Family Emergency Plans
Emergency preparedness means planning ahead so you and your loved ones can respond to emergencies that might bring harm to your home, family or community.
- Sit down and talk with your family about what to do if there is a house fire, a tornado, a winter storm or public health emergency. Discuss what you would do in the event of a major disease outbreak.
- Develop an emergency contact list for each person in your family. If you are a caregiver, or have older adults to consider safety for, the "just in case" booklet will provide a guide for creating a plan of action.
- Discuss with your family who you would call and where you would meet in response to different emergencies.
- Make a list of prescription medications and dosage rates for each person in your household.
- Make sure you account for your pets in your planning. Unfortunately, emergency shelters cannot accept animals so make arrangements for your furred, feathered or finned loved ones when you talk with your family about your emergency plan.
- Create a kit with food, fresh water, a flashlight, a battery-operated radio, extra batteries, a can opener and first aid items are just a few supplies that will come in handy during a winter storm, after a flood or in the event that you are asked to shelter-in-place. Make sure you have enough to eat for everyone in your home, including your pets, for at least 3 days.
Practicing your plan will help your family know what to do in an emergency. Regular practice helps all people, including children, develop confidence that they know what to do in an emergency.
- Update medical and household documents on an annual basis.
- Make sure all family members know where important papers are kept, including phone numbers of relatives.
- Carry an up-to-date emergency contact list in your purse, backpack, briefcase or wallet.
- Encourage your children to talk about their school emergency plans as a way to begin discussing other emergency plans in your family. Allow your children to discuss their feelings about emergencies, disasters and the unknown. Help reassure them that you will do everything possible to keep them safe. The National Institutes of Health have a comprehensive information sheet on helping children cope (PDF).
- Ask your employer about their emergency plans. Employees should practice where to go and what to do during an emergency at work.
- Go through the household emergency kit with your loved ones every 6-12 months. Update contact information, replace bottled water and food (PDF) as you go through the kit.

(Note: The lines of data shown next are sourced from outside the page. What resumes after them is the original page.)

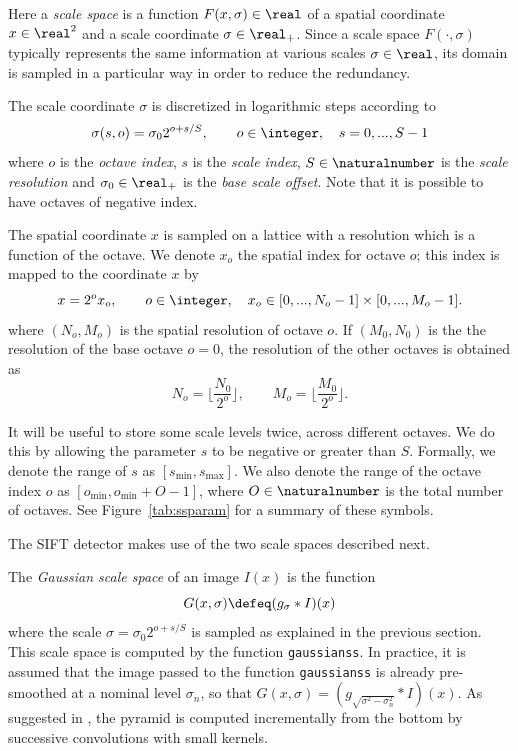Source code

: \documentclass{article}
\let\oldtt=\tt
\renewcommand{\tt}{\oldtt\color{codecolor}}
\begin{document}
Here a {\em scale space} is a function $F(x,\sigma) \in \real$ of a spatial coordinate $x\in\real^2$ and a scale coordinate $\sigma\in\real_+$. Since a scale space $F(\cdot,\sigma)$ typically represents the same information at various scales $\sigma\in\real$, its domain is sampled in a particular way in order to reduce the redundancy.

The scale coordinate $\sigma$ is discretized in logarithmic steps according to
\[
   \sigma(s,o) = \sigma_0 2^{o + s/S}, 
   \qquad o\in\integer,
   \quad s=0,...,S-1
\]
where $o$ is the {\em octave index}, $s$ is the {\em scale index}, $S\in \naturalnumber$ is the {\em scale resolution} and $\sigma_0\in\real_+$ is the {\em base scale offset}. Note that it is possible to have octaves of negative index.

The spatial coordinate $x$ is sampled on a lattice with a resolution which is a function of the octave. We denote $x_o$ the spatial index for octave $o$; this index is mapped to the coordinate $x$ by
\[
  x = 2^o x_o, 
  \qquad o\in\integer,
  \quad x_o \in [0,...,N_o-1]\times[0,...,M_o-1].
\] 
where $(N_o,M_o)$ is the spatial resolution of octave $o$. If $(M_0,N_0)$ is the the resolution of the base octave $o=0$, the resolution of the other octaves is obtained as
\[
 N_o = \lfloor \frac{N_0}{2^o}\rfloor,
 \qquad
 M_o = \lfloor \frac{M_0}{2^o}\rfloor.
\]

It will be useful to store some scale levels twice, across different octaves. We do this by allowing the parameter $s$ to be negative or greater than $S$. Formally, we denote the range of $s$ as $[s_{\min},s_{\max}]$. We also denote the range of the octave index $o$ as $[o_{\min},o_{\min}+O-1]$, where $O\in\naturalnumber$ is the total number of octaves. See Figure~\ref{tab:ssparam} for a summary of these symbols.

The SIFT detector makes use of the two scale spaces described next.

\medskip
{} The {\em Gaussian scale space} of an image $I(x)$ is the function
\[
   G(x,\sigma) \defeq (g_\sigma * I)(x)
\]
where the scale $\sigma = \sigma_0 2^{o+s/S}$ is sampled as explained in the previous section. This scale space is computed by the function {\tt gaussianss}. In practice, it is assumed that the image passed to the function 
{\tt gaussianss} is already pre-smoothed at a nominal level $\sigma_n$, so that 
$G(x,\sigma) = (g_{\sqrt{\sigma^2 - \sigma_n^2}} * I)(x)$. As suggested in
\cite{lowe04distinctive}, the pyramid is computed incrementally from the bottom by successive convolutions with small kernels.
\end{document}
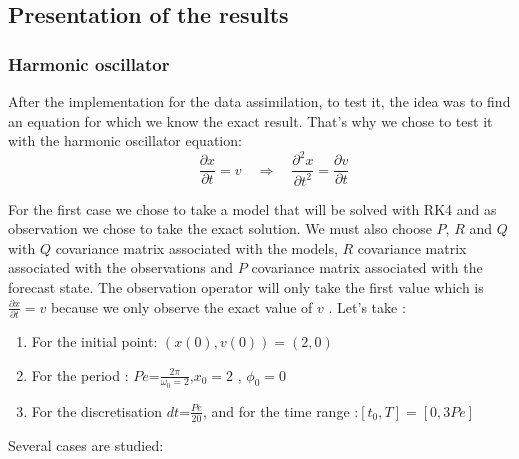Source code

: \subsection{Presentation of the results}
\subsubsection{Harmonic oscillator}
\noindent After the implementation for the data assimilation, to test it, the idea was to find an equation for which we know the exact result. That's why we chose to test it with the harmonic oscillator equation:
$$\qquad \frac{\partial x}{\partial t}=v \quad \Rightarrow \quad \frac{\partial^2 x}{\partial t^2}=\frac{\partial v}{\partial t}$$



\noindent For the first case we chose to take a model that will be solved with RK4 and as observation we chose to take the exact solution. We must also choose $P$, $R$ and $Q$ with $Q$ covariance matrix associated with the models, $R$ covariance matrix associated with the observations and $P$ covariance matrix associated with the forecast state.
The observation operator will only take the first value which is $\frac{\partial x}{\partial t}=v$ because we only observe the exact value of $v$ .
\newpage
\noindent Let's take :
\begin{enumerate}[label=\textbullet]
  \item For the initial point: $(x(0),v(0))=(2,0)$ 
  \item For the period : \; $Pe$=$\frac{2\pi}{\omega_0=2}$,\quad $x_0=2$ \quad, $\phi_0=0$ 
  \item For the discretisation $dt$=$\frac{Pe}{20}$, and for the time range :\quad $[t_0,T]=[0,3Pe]$
\end{enumerate}
\noindent\newline Several cases are studied:
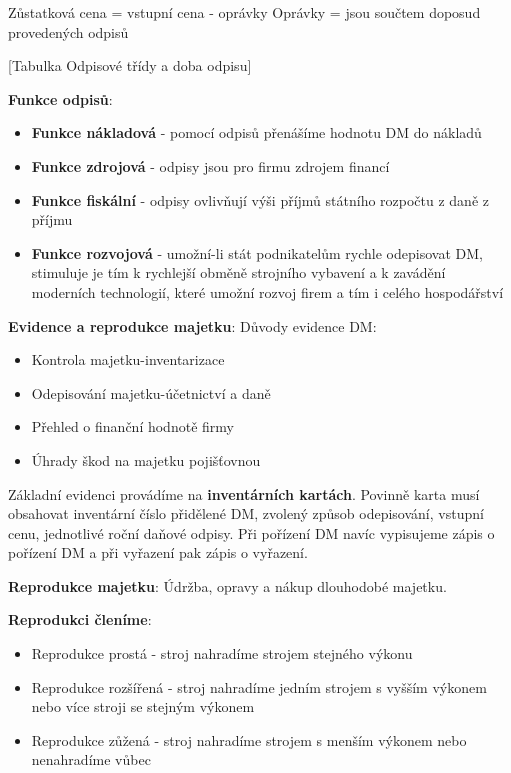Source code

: \documentclass[11pt,a4paper,twoside]{book}
\begin{document}
	\begin{center}
	Zůstatková cena = vstupní cena - oprávky
	Oprávky = jsou součtem doposud provedených odpisů	
	\end{center}

	[Tabulka Odpisové třídy a doba odpisu]

	\textbf{Funkce odpisů}:
	\begin{itemize}
		\item \textbf{Funkce nákladová} - pomocí odpisů přenášíme hodnotu DM do nákladů
		\item \textbf{Funkce zdrojová} - odpisy jsou pro firmu zdrojem financí
		\item \textbf{Funkce fiskální} - odpisy ovlivňují výši příjmů státního rozpočtu z daně z příjmu
		\item \textbf{Funkce rozvojová} - umožní-li stát podnikatelům rychle odepisovat DM, stimuluje je tím k rychlejší obměně strojního vybavení a k zavádění moderních technologií, které umožní rozvoj firem a tím i celého hospodářství
	\end{itemize}

	\textbf{Evidence a reprodukce majetku}:
	Důvody evidence DM:
	\begin{itemize}
		\item Kontrola majetku-inventarizace
		\item Odepisování majetku-účetnictví a daně
		\item Přehled o finanční hodnotě firmy
		\item Úhrady škod na majetku pojišťovnou
	\end{itemize}

	Základní evidenci provádíme na \textbf{inventárních kartách}.
	Povinně karta musí obsahovat inventární číslo přidělené DM, zvolený způsob odepisování, vstupní cenu, jednotlivé roční daňové odpisy.
	Při pořízení DM navíc vypisujeme zápis o pořízení DM a při vyřazení pak zápis o vyřazení.

	\textbf{Reprodukce majetku}:
	Údržba, opravy a nákup dlouhodobé majetku.

	\textbf{Reprodukci členíme}:
	\begin{itemize}
		\item Reprodukce prostá - stroj nahradíme strojem stejného výkonu
		\item Reprodukce rozšířená - stroj nahradíme jedním strojem s vyšším výkonem nebo více stroji se stejným výkonem
		\item Reprodukce zůžená - stroj nahradíme strojem s menším výkonem nebo nenahradíme vůbec
	\end{itemize}
\end{document}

Participate In Your Community
Get involved in emergency preparedness activities in your community. Volunteer!
- The Medical Reserve Corps (MRC) offers training and activities to help others during a public health emergency.
- Emergency and Community Health Outreach (ECHO) provides health information to residents with limited English and welcomes financial and creative support.
Talk to your city about other ways you can participate. Many cities in Chisago County have volunteer Fire Departments, Community Emergency Response Teams (CERT), block clubs and neighborhood liaisons.
Stay connected. Know your neighbors.